(Records contained in a dataset)
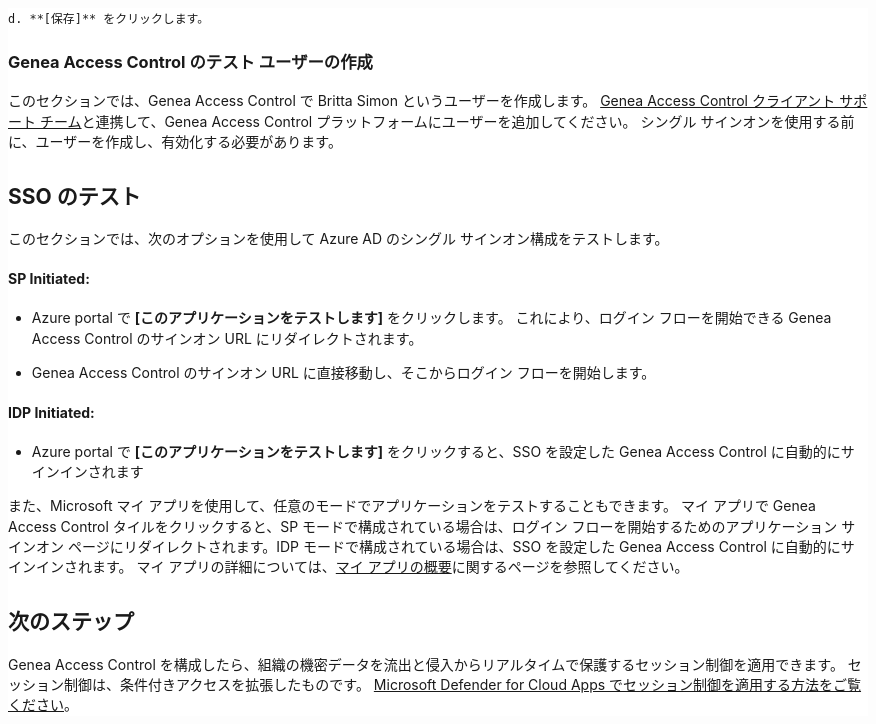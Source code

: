     d. **[保存]** をクリックします。

### <a name="create-genea-access-control-test-user"></a>Genea Access Control のテスト ユーザーの作成

このセクションでは、Genea Access Control で Britta Simon というユーザーを作成します。 [Genea Access Control クライアント サポート チーム](mailto:support@sequr.io)と連携して、Genea Access Control プラットフォームにユーザーを追加してください。 シングル サインオンを使用する前に、ユーザーを作成し、有効化する必要があります。

## <a name="test-sso"></a>SSO のテスト 

このセクションでは、次のオプションを使用して Azure AD のシングル サインオン構成をテストします。 

#### <a name="sp-initiated"></a>SP Initiated:

* Azure portal で **[このアプリケーションをテストします]** をクリックします。 これにより、ログイン フローを開始できる Genea Access Control のサインオン URL にリダイレクトされます。  

* Genea Access Control のサインオン URL に直接移動し、そこからログイン フローを開始します。

#### <a name="idp-initiated"></a>IDP Initiated:

* Azure portal で **[このアプリケーションをテストします]** をクリックすると、SSO を設定した Genea Access Control に自動的にサインインされます 

また、Microsoft マイ アプリを使用して、任意のモードでアプリケーションをテストすることもできます。 マイ アプリで Genea Access Control タイルをクリックすると、SP モードで構成されている場合は、ログイン フローを開始するためのアプリケーション サインオン ページにリダイレクトされます。IDP モードで構成されている場合は、SSO を設定した Genea Access Control に自動的にサインインされます。 マイ アプリの詳細については、[マイ アプリの概要](https://support.microsoft.com/account-billing/sign-in-and-start-apps-from-the-my-apps-portal-2f3b1bae-0e5a-4a86-a33e-876fbd2a4510)に関するページを参照してください。

## <a name="next-steps"></a>次のステップ

Genea Access Control を構成したら、組織の機密データを流出と侵入からリアルタイムで保護するセッション制御を適用できます。 セッション制御は、条件付きアクセスを拡張したものです。 [Microsoft Defender for Cloud Apps でセッション制御を適用する方法をご覧ください](/cloud-app-security/proxy-deployment-any-app)。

**Task details:** Retrieve each line from the records above where the word "initiated" occurs.

**Output for this task:**
#### <a name="sp-initiated"></a>SP Initiated:
#### <a name="idp-initiated"></a>IDP Initiated:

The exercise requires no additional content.